En Babelia, El País, se publicó ayer una breve pero sustanciosa reseña de El cuarto del siroco. La firmaba Antonio Ortega. Su título: "Del alma de las cosas". Obrigado.
Dice Álvaro Valverde (Plasencia, 1959), en este último y más extenso de su libros, que ese cuarto que le da título era, según Leonardo Sciascia, el lugar donde las familias sicilianas se protegían del furioso viento, un escenario que le sirve como metáfora de la poesía: un espacio que resguarda del tiempo y de la vida, un refugio “contra el eco / de lo que el mundo grita / y yo no oigo”, un territorio donde “desbrozar el caos” de la existencia. Así pues, y frente a la grandilocuencia, el valor ordinario y radiante de las cosas y los seres, la realidad material del pensamiento, la pasión por salvar una vida que cede al tiempo y se diluye en una amnesia sin futuro y que desafía el “triste pensamiento de la muerte”.
Una poesía gnómica y sapiencial, nacida de un interior medidamente humilde que, sin embargo, es fruto de una luminosa capacidad para dotar a lo contado de una clara dimensión metafísica creando una “atmósfera / que expresa en su quietud / lo que era inmediatez / y es lejanía”, una escritura que es “Como el agua, / que la mano atraviesa confiada / y nunca, sin embargo, toca fondo”. Es el recuento de una vida, el tejido de un universo luminoso entre las sombras, que danza entre lo invisible y lo presente, en los márgenes donde se mueve la historia, justo donde “Se suspende la vida / para dar paso a un tránsito / que ni es hora ni instante”. Lo que se articula es una forma mentis que, como un hechizo, define su originalidad y la temperatura de una voz indispensable, la cuidada cadencia de unas palabras que son “metáfora y verdad”.

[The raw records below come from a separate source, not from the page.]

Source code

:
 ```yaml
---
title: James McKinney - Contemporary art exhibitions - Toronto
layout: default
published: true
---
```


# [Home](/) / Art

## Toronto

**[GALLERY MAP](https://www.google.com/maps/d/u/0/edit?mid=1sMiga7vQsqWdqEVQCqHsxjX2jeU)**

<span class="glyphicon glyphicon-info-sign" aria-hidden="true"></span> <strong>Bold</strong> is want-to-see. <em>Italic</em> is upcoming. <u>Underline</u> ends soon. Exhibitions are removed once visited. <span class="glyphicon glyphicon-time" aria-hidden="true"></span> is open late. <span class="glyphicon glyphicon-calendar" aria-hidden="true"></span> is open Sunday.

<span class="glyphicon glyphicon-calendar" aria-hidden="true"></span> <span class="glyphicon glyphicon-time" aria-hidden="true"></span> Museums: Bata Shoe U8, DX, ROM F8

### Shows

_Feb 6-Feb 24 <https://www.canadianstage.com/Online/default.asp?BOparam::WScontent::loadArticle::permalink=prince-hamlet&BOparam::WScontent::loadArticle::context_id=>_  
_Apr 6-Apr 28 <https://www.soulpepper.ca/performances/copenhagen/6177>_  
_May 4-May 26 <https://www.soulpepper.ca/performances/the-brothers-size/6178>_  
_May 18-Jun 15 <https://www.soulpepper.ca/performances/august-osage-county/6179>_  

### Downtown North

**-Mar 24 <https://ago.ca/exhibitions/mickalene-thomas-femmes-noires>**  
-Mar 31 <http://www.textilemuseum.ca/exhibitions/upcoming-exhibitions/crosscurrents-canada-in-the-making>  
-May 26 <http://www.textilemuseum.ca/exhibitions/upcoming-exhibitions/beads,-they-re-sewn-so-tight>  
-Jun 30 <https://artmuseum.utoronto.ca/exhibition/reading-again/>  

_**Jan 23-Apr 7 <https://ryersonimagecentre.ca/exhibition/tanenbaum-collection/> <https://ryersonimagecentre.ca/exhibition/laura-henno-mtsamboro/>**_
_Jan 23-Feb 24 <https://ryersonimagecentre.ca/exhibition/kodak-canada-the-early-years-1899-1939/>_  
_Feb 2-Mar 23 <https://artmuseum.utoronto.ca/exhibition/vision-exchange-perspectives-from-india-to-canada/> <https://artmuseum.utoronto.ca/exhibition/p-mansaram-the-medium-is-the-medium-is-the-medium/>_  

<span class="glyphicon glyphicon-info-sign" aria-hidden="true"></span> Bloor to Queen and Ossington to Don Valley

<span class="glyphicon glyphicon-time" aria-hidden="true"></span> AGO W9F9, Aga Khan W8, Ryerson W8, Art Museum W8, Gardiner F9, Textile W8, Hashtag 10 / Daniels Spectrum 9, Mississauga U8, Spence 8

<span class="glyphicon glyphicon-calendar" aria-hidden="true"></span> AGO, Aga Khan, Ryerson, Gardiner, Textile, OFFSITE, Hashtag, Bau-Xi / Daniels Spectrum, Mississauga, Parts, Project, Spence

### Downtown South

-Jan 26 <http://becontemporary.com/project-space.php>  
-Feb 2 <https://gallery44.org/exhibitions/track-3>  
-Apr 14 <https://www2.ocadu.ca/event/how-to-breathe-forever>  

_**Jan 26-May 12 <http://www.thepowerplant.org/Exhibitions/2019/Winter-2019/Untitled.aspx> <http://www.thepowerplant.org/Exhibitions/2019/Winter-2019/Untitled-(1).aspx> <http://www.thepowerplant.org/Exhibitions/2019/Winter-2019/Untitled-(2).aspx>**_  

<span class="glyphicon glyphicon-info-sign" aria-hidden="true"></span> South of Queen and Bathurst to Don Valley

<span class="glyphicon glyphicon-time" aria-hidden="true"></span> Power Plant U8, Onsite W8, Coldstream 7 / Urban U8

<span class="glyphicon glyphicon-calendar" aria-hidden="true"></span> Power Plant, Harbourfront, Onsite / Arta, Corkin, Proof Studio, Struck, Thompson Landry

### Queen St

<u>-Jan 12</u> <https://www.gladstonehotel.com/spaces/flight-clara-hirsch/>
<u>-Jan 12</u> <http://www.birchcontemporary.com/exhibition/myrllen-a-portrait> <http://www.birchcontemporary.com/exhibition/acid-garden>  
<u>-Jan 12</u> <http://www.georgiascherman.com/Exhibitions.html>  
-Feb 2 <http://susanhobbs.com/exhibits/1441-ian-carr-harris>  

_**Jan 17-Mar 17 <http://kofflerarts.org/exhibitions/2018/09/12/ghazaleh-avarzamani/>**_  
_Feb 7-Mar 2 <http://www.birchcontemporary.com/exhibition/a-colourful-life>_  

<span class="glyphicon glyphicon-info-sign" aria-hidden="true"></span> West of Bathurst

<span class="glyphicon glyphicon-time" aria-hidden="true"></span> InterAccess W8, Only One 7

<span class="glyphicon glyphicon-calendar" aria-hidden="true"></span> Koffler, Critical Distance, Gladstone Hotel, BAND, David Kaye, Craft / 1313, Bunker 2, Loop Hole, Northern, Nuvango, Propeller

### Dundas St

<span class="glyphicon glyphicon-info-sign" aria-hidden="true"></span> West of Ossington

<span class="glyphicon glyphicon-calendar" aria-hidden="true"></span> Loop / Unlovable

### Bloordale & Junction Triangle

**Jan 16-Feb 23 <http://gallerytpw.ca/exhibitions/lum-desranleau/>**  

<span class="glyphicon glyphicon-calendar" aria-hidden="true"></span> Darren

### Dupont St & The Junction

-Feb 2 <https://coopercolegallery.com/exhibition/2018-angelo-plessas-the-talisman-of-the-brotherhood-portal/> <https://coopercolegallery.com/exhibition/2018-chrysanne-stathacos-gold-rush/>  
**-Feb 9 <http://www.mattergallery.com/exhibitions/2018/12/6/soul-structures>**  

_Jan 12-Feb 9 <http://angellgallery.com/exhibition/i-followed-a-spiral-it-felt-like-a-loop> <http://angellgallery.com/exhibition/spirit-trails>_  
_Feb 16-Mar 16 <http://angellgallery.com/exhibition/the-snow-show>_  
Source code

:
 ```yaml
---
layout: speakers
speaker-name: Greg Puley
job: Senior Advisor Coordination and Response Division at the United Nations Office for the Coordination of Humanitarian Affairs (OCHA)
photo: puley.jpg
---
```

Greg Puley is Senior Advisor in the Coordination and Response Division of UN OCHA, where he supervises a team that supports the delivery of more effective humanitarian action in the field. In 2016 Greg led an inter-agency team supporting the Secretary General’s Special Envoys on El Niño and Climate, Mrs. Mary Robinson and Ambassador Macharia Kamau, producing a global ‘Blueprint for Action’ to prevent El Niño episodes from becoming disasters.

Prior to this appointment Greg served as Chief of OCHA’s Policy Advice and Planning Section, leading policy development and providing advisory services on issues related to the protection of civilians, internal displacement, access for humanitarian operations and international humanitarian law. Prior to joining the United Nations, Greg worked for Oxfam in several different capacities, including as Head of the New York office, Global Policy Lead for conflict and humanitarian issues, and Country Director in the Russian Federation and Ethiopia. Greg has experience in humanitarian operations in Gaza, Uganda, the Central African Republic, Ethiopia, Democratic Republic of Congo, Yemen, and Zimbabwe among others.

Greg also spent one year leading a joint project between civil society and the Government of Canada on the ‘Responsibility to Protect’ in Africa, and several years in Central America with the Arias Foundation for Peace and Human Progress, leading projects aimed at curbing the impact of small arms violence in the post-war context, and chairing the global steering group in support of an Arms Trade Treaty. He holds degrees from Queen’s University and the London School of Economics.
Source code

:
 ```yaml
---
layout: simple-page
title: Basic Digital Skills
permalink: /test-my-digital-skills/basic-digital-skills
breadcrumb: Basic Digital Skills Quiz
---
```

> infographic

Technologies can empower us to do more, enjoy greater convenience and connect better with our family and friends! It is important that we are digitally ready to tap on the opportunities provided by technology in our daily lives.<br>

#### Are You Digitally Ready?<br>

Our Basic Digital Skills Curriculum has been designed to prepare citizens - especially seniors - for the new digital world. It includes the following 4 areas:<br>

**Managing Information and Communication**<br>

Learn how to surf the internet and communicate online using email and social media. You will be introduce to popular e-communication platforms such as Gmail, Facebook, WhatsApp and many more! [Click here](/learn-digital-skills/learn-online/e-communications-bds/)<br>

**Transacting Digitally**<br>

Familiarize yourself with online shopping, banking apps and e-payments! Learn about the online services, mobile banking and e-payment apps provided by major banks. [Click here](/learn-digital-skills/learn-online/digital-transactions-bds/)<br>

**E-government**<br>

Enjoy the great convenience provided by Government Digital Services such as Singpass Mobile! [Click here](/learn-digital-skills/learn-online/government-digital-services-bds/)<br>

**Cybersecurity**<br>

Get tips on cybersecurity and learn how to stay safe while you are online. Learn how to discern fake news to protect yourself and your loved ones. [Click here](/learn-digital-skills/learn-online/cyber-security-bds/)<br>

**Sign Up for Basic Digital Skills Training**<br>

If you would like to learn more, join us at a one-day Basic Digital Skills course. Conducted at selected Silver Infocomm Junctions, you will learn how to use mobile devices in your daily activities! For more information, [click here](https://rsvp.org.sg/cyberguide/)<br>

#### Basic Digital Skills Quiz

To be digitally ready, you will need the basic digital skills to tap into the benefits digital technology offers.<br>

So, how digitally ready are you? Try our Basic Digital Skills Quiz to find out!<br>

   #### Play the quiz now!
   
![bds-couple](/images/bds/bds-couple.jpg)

De la forma en que regresamos a instantes y paisajes, nace la cualidad encantada de una poesía medular, el dinamismo de un espacio literario de extraordinaria fuerza expresiva. Es la tensión y el ser cambiante de la emoción que deja una escritura, siempre, “Contra el tiempo, a favor de la belleza”. Es la ética y la servidumbre de unas emociones que buscan la gracia y la felicidad posibles, acaso solo, en “el fondo innombrable del alma de las cosas”.